The Australian Government has made a tremendous new commitment to ensure every child can live a life free from the debilitating consequences of polio: paralysis, prejudice, and pain.
Australia pledged $15 million AUD to the Global Polio Eradication Initiative (GPEI) at the GPEI’s polio pledging conference in Abu Dhabi on Tuesday. Australia’s commitment to the GPEI, a public-private partnership that works to achieve a polio-free world, helps ensure the initiative can continue its life-saving work until 2023.
Australia’s Minister for Foreign Affairs Marise Payne will also become the GPEI’s first gender champion for polio eradication.
“Delighted to announce that minister Marise Payne of Australia has accepted a role as the first Gender Champion of the polio program,” tweeted Michel Zaffran, the director of polio eradication at the World Health Organization (WHO), a key partner of GPEI. “Thank you, Department of Foreign Affairs and Trade, for your new pledge of $10.29 million USD and Australia for walking the talk as we work to defeat this disease.”
Delighted to announce that Minister @MarisePayne of #Australia has accepted a role as the first #Gender Champion of the polio programme! Thank you @dfat for your new pledge of $10.29 million and #Australia 🇦🇺, for walking the talk as we work to defeat this disease. pic.twitter.com/6jeI9qGuvj
— Michel Zaffran (@michelzaffran) November 19, 2019
Alongside Australia, partners and global health leaders together pledged $2.6 billion USD for the first phase of the GPEI’s Polio Endgame Strategy campaign — a figure set to help vaccinate 450 million children against polio each year over the next three years.
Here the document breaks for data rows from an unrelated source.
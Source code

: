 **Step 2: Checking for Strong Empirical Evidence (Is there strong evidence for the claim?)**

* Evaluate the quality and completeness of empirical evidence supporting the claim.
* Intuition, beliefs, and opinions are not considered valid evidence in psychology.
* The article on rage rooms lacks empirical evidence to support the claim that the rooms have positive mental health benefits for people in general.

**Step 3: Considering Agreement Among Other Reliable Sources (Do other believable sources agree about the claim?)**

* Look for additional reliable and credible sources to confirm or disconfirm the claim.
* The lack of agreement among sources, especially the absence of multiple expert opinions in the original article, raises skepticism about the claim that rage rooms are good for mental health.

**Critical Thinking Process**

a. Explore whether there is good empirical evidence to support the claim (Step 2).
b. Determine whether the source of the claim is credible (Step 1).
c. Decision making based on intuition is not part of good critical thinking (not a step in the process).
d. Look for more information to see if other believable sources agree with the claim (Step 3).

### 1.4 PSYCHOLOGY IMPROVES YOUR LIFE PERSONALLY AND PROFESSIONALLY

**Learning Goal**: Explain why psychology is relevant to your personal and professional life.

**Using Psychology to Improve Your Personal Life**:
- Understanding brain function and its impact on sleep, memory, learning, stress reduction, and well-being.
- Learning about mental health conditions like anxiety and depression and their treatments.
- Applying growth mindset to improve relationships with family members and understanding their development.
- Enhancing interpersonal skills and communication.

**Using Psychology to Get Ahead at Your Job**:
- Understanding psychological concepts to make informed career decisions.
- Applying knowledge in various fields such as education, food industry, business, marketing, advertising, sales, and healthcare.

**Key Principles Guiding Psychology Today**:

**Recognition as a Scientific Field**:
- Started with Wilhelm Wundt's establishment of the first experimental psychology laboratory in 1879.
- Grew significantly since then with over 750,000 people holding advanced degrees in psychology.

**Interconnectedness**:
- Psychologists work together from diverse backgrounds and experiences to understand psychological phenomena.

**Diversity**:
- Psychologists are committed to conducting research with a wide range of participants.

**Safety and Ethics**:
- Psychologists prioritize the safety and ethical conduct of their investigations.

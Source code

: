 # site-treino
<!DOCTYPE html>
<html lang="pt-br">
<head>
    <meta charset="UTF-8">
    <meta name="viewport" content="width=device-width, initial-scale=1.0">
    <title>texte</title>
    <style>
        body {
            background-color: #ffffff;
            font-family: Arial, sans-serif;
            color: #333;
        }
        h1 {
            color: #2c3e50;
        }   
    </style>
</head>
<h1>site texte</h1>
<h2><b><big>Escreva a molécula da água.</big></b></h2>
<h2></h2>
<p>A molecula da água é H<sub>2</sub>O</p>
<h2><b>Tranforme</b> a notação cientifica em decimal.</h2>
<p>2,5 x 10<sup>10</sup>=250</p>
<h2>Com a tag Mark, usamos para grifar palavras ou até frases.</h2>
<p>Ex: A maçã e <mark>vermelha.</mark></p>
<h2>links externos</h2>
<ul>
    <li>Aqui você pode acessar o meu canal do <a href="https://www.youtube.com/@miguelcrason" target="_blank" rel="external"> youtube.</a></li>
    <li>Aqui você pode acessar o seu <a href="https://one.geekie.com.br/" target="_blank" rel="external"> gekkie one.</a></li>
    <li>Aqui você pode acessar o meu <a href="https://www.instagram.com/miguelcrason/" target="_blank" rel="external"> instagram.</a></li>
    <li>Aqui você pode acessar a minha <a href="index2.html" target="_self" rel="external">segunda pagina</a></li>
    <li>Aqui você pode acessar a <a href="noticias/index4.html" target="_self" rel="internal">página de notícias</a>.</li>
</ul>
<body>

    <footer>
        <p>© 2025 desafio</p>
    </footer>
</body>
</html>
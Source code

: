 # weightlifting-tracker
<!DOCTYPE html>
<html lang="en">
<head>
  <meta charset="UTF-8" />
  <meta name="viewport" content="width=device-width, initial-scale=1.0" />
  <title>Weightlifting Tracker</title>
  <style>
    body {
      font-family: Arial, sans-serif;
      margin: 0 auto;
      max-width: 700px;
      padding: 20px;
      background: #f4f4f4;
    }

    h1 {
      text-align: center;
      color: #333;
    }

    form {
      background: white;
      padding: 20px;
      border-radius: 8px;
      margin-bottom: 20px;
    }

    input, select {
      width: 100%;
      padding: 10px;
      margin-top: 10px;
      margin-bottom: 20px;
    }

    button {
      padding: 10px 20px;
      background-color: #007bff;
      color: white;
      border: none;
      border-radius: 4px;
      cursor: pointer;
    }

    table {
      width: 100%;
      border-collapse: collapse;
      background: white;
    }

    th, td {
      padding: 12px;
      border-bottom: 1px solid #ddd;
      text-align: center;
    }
"From supporting one of the world’s largest health workforces to reaching every last child with vaccines, the GPEI is not only moving us closer to a polio-free world, it’s also building essential health infrastructure to address a range of other health needs,” Dr. Tedros Adhanom Ghebreyesus, director-general of the WHO, said in a media release. “We are grateful for the generous pledges made today and thank governments, donors, and partners for standing with us.”
The new funding announcement comes just weeks after Australian politicians and One Last Push Parliamentary Champions gathered at Parliament House for a World Polio Day Parliamentary Reception to call on Australia to step up and help end polio for good.
Hosted by Global Citizen, UNICEF, Polio Australia, Results Australia, and Rotary, the event saw Chris Maher — senior advisor to the director-general at the WHO — ask Australia to attend the GPEI conference and make a generous new commitment.
“We would, of course, love it if you were to come in November to the pledging event and give us a nice fat check — we would be delighted,” he said. “But, most importantly, we need you to come to the event and show that you are still present, are still part of the initiative, and still behind what’s happening to finish polio.”
Once one of the world’s most feared diseases, thanks to global united efforts, polio is now 99% eradicated. The highly contagious infectious disease is now endemic in just Afghanistan and Pakistan.
However, in recent years, a weaker form of polio — known as vaccine-derived poliovirus — was reported in the Philippines, Papua New Guinea, Nigeria, Indonesia, Niger, Ethiopia, and the Democratic Republic of Congo.
Vaccine-derived poliovirus is a mutated form of the live polio virus used in vaccinations, and can spread in countries as a result of an underimmunized population.
Australia has now contributed $119 million AUD to the GPEI since 2011.